Task instructions ▸ Output the data as it stands. Each line must match exactly.

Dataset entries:
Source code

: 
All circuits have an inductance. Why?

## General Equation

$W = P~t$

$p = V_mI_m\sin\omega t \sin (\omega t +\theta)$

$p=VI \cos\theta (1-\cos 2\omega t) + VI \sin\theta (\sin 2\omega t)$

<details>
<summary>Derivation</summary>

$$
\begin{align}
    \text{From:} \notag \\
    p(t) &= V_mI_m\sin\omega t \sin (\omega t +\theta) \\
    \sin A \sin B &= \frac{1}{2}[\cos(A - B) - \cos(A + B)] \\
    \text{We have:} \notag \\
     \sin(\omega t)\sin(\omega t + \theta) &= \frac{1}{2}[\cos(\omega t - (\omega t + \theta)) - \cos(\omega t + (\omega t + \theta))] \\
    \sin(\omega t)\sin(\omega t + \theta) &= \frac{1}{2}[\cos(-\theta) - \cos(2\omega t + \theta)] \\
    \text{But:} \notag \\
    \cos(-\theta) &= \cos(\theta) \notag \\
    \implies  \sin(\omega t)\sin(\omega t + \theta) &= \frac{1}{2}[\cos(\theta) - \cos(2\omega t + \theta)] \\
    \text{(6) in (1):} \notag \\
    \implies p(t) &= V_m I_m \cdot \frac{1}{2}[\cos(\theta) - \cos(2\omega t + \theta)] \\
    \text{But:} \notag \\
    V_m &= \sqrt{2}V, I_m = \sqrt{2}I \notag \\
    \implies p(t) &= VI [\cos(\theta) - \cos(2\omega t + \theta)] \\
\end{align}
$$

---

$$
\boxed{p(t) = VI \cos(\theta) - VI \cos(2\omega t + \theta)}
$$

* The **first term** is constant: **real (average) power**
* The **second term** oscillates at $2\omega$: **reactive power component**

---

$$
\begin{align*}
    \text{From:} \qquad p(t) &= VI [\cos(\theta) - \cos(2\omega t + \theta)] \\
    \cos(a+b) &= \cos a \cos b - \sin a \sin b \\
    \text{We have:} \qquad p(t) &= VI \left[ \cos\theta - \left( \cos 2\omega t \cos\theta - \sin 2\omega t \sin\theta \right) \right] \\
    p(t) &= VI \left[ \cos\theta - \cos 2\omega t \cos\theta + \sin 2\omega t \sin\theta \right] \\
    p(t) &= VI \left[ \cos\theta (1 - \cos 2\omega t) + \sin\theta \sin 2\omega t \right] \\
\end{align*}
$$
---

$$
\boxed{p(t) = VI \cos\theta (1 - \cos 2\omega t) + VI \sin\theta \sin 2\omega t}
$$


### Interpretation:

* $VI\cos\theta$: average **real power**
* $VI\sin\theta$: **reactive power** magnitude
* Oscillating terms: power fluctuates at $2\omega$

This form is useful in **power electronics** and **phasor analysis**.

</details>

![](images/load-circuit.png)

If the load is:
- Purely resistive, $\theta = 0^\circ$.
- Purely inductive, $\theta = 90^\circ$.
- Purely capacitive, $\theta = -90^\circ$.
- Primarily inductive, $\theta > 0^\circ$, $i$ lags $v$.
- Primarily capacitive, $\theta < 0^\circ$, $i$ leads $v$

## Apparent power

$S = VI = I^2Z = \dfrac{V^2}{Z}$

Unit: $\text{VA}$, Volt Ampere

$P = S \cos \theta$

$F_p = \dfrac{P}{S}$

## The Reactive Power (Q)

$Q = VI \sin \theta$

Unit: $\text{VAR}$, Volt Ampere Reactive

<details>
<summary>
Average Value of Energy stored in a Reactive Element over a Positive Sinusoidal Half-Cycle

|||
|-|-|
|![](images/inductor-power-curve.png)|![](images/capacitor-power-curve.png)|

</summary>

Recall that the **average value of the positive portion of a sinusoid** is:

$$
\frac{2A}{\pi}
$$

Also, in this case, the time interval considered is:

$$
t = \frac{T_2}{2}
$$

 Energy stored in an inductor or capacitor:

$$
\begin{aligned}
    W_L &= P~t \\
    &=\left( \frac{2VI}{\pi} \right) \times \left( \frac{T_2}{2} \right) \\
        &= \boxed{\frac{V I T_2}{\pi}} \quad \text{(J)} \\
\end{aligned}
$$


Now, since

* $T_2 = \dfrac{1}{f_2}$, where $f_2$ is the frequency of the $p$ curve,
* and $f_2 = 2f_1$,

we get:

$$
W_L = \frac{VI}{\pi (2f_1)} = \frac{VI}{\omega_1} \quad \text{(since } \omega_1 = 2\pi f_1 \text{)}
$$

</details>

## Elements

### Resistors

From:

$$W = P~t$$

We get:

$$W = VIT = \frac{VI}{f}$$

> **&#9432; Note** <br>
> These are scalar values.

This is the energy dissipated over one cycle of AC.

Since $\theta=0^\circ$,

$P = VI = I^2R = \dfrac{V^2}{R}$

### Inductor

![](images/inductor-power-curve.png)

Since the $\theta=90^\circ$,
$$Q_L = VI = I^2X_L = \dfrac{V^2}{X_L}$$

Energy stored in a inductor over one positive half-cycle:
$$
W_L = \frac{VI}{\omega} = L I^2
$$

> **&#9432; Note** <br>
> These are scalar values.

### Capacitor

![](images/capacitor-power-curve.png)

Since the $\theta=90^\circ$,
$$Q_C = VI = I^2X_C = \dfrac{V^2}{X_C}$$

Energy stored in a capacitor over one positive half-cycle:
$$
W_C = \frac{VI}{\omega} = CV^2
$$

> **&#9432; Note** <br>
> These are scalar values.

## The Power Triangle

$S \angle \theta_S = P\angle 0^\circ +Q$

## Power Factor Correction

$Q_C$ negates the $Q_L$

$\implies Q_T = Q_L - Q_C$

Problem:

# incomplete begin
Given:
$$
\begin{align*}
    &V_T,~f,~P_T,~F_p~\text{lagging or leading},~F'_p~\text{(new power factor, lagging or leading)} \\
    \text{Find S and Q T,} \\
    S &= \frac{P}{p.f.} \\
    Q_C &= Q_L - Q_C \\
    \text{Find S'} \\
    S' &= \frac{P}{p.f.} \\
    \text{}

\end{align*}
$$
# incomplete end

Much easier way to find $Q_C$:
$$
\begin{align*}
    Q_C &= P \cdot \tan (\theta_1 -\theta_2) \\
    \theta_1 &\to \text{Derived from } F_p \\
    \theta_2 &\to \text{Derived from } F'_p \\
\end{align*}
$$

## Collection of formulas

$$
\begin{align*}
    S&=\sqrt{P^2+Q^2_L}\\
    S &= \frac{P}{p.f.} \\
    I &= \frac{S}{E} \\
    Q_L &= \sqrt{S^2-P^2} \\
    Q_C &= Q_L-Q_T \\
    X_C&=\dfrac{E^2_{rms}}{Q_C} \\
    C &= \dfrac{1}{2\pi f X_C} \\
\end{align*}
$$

Result of the task ▸
Source code

: 
All circuits have an inductance. Why?

## General Equation

$W = P~t$

$p = V_mI_m\sin\omega t \sin (\omega t +\theta)$

$p=VI \cos\theta (1-\cos 2\omega t) + VI \sin\theta (\sin 2\omega t)$

<details>
<summary>Derivation</summary>

$$
\begin{align}
    \text{From:} \notag \\
    p(t) &= V_mI_m\sin\omega t \sin (\omega t +\theta) \\
    \sin A \sin B &= \frac{1}{2}[\cos(A - B) - \cos(A + B)] \\
    \text{We have:} \notag \\
     \sin(\omega t)\sin(\omega t + \theta) &= \frac{1}{2}[\cos(\omega t - (\omega t + \theta)) - \cos(\omega t + (\omega t + \theta))] \\
    \sin(\omega t)\sin(\omega t + \theta) &= \frac{1}{2}[\cos(-\theta) - \cos(2\omega t + \theta)] \\
    \text{But:} \notag \\
    \cos(-\theta) &= \cos(\theta) \notag \\
    \implies  \sin(\omega t)\sin(\omega t + \theta) &= \frac{1}{2}[\cos(\theta) - \cos(2\omega t + \theta)] \\
    \text{(6) in (1):} \notag \\
    \implies p(t) &= V_m I_m \cdot \frac{1}{2}[\cos(\theta) - \cos(2\omega t + \theta)] \\
    \text{But:} \notag \\
    V_m &= \sqrt{2}V, I_m = \sqrt{2}I \notag \\
    \implies p(t) &= VI [\cos(\theta) - \cos(2\omega t + \theta)] \\
\end{align}
$$

---

$$
\boxed{p(t) = VI \cos(\theta) - VI \cos(2\omega t + \theta)}
$$

* The **first term** is constant: **real (average) power**
* The **second term** oscillates at $2\omega$: **reactive power component**

---

$$
\begin{align*}
    \text{From:} \qquad p(t) &= VI [\cos(\theta) - \cos(2\omega t + \theta)] \\
    \cos(a+b) &= \cos a \cos b - \sin a \sin b \\
    \text{We have:} \qquad p(t) &= VI \left[ \cos\theta - \left( \cos 2\omega t \cos\theta - \sin 2\omega t \sin\theta \right) \right] \\
    p(t) &= VI \left[ \cos\theta - \cos 2\omega t \cos\theta + \sin 2\omega t \sin\theta \right] \\
    p(t) &= VI \left[ \cos\theta (1 - \cos 2\omega t) + \sin\theta \sin 2\omega t \right] \\
\end{align*}
$$
---

$$
\boxed{p(t) = VI \cos\theta (1 - \cos 2\omega t) + VI \sin\theta \sin 2\omega t}
$$


### Interpretation:

* $VI\cos\theta$: average **real power**
* $VI\sin\theta$: **reactive power** magnitude
* Oscillating terms: power fluctuates at $2\omega$

This form is useful in **power electronics** and **phasor analysis**.

</details>

![](images/load-circuit.png)

If the load is:
- Purely resistive, $\theta = 0^\circ$.
- Purely inductive, $\theta = 90^\circ$.
- Purely capacitive, $\theta = -90^\circ$.
- Primarily inductive, $\theta > 0^\circ$, $i$ lags $v$.
- Primarily capacitive, $\theta < 0^\circ$, $i$ leads $v$

## Apparent power

$S = VI = I^2Z = \dfrac{V^2}{Z}$

Unit: $\text{VA}$, Volt Ampere

$P = S \cos \theta$

$F_p = \dfrac{P}{S}$

## The Reactive Power (Q)

$Q = VI \sin \theta$

Unit: $\text{VAR}$, Volt Ampere Reactive

<details>
<summary>
Average Value of Energy stored in a Reactive Element over a Positive Sinusoidal Half-Cycle

|||
|-|-|
|![](images/inductor-power-curve.png)|![](images/capacitor-power-curve.png)|

</summary>

Recall that the **average value of the positive portion of a sinusoid** is:

$$
\frac{2A}{\pi}
$$

Also, in this case, the time interval considered is:

$$
t = \frac{T_2}{2}
$$

 Energy stored in an inductor or capacitor:

$$
\begin{aligned}
    W_L &= P~t \\
    &=\left( \frac{2VI}{\pi} \right) \times \left( \frac{T_2}{2} \right) \\
        &= \boxed{\frac{V I T_2}{\pi}} \quad \text{(J)} \\
\end{aligned}
$$


Now, since

* $T_2 = \dfrac{1}{f_2}$, where $f_2$ is the frequency of the $p$ curve,
* and $f_2 = 2f_1$,

we get:

$$
W_L = \frac{VI}{\pi (2f_1)} = \frac{VI}{\omega_1} \quad \text{(since } \omega_1 = 2\pi f_1 \text{)}
$$

</details>

## Elements

### Resistors

From:

$$W = P~t$$

We get:

$$W = VIT = \frac{VI}{f}$$

> **&#9432; Note** <br>
> These are scalar values.

This is the energy dissipated over one cycle of AC.

Since $\theta=0^\circ$,

$P = VI = I^2R = \dfrac{V^2}{R}$

### Inductor

![](images/inductor-power-curve.png)

Since the $\theta=90^\circ$,
$$Q_L = VI = I^2X_L = \dfrac{V^2}{X_L}$$

Energy stored in a inductor over one positive half-cycle:
$$
W_L = \frac{VI}{\omega} = L I^2
$$

> **&#9432; Note** <br>
> These are scalar values.

### Capacitor

![](images/capacitor-power-curve.png)

Since the $\theta=90^\circ$,
$$Q_C = VI = I^2X_C = \dfrac{V^2}{X_C}$$

Energy stored in a capacitor over one positive half-cycle:
$$
W_C = \frac{VI}{\omega} = CV^2
$$

> **&#9432; Note** <br>
> These are scalar values.

## The Power Triangle

$S \angle \theta_S = P\angle 0^\circ +Q$

## Power Factor Correction

$Q_C$ negates the $Q_L$

$\implies Q_T = Q_L - Q_C$

Problem:

# incomplete begin
Given:
$$
\begin{align*}
    &V_T,~f,~P_T,~F_p~\text{lagging or leading},~F'_p~\text{(new power factor, lagging or leading)} \\
    \text{Find S and Q T,} \\
    S &= \frac{P}{p.f.} \\
    Q_C &= Q_L - Q_C \\
    \text{Find S'} \\
    S' &= \frac{P}{p.f.} \\
    \text{}

\end{align*}
$$
# incomplete end

Much easier way to find $Q_C$:
$$
\begin{align*}
    Q_C &= P \cdot \tan (\theta_1 -\theta_2) \\
    \theta_1 &\to \text{Derived from } F_p \\
    \theta_2 &\to \text{Derived from } F'_p \\
\end{align*}
$$

## Collection of formulas

$$
\begin{align*}
    S&=\sqrt{P^2+Q^2_L}\\
    S &= \frac{P}{p.f.} \\
    I &= \frac{S}{E} \\
    Q_L &= \sqrt{S^2-P^2} \\
    Q_C &= Q_L-Q_T \\
    X_C&=\dfrac{E^2_{rms}}{Q_C} \\
    C &= \dfrac{1}{2\pi f X_C} \\
\end{align*}
$$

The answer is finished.